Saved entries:
..............................
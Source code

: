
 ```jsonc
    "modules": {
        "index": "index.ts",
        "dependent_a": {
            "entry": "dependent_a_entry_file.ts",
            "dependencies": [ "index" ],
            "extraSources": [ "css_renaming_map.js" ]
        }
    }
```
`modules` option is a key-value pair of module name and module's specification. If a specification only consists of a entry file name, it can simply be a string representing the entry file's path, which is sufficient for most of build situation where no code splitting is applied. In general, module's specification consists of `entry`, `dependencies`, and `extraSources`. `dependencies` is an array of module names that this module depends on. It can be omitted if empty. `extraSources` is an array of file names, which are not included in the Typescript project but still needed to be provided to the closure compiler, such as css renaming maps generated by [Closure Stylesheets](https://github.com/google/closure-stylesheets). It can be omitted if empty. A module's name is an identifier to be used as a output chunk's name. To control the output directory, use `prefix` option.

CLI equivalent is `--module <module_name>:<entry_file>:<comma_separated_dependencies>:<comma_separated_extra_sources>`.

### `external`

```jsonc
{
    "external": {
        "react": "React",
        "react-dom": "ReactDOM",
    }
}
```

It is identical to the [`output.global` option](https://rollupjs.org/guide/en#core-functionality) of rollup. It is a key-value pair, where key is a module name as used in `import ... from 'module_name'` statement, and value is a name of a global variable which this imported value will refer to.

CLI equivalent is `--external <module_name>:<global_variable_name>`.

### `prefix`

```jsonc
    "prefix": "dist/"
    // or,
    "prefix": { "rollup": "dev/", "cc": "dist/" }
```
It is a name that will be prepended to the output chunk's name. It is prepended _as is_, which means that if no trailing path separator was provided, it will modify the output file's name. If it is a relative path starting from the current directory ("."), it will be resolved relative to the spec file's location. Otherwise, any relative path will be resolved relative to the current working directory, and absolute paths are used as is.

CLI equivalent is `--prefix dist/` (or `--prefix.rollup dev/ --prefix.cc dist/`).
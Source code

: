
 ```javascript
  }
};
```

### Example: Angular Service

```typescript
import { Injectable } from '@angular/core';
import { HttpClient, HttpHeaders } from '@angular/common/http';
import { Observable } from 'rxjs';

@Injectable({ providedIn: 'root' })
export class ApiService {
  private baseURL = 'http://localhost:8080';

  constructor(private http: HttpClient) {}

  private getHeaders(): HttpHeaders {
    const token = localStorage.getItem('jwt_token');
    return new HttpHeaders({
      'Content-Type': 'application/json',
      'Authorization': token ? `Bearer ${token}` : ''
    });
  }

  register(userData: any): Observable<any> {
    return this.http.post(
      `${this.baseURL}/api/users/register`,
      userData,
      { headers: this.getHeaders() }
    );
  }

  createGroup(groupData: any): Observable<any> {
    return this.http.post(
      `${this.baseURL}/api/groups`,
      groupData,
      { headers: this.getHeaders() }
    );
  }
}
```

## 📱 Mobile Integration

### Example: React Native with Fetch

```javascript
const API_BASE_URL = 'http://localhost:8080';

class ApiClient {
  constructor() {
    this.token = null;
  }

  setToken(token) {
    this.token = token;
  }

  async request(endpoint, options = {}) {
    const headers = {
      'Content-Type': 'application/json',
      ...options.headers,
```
..............................
In the entries above, some lines hold the string "private". Copy each of them.

Exercise output ::
  private baseURL = 'http://localhost:8080';
  constructor(private http: HttpClient) {}
  private getHeaders(): HttpHeaders {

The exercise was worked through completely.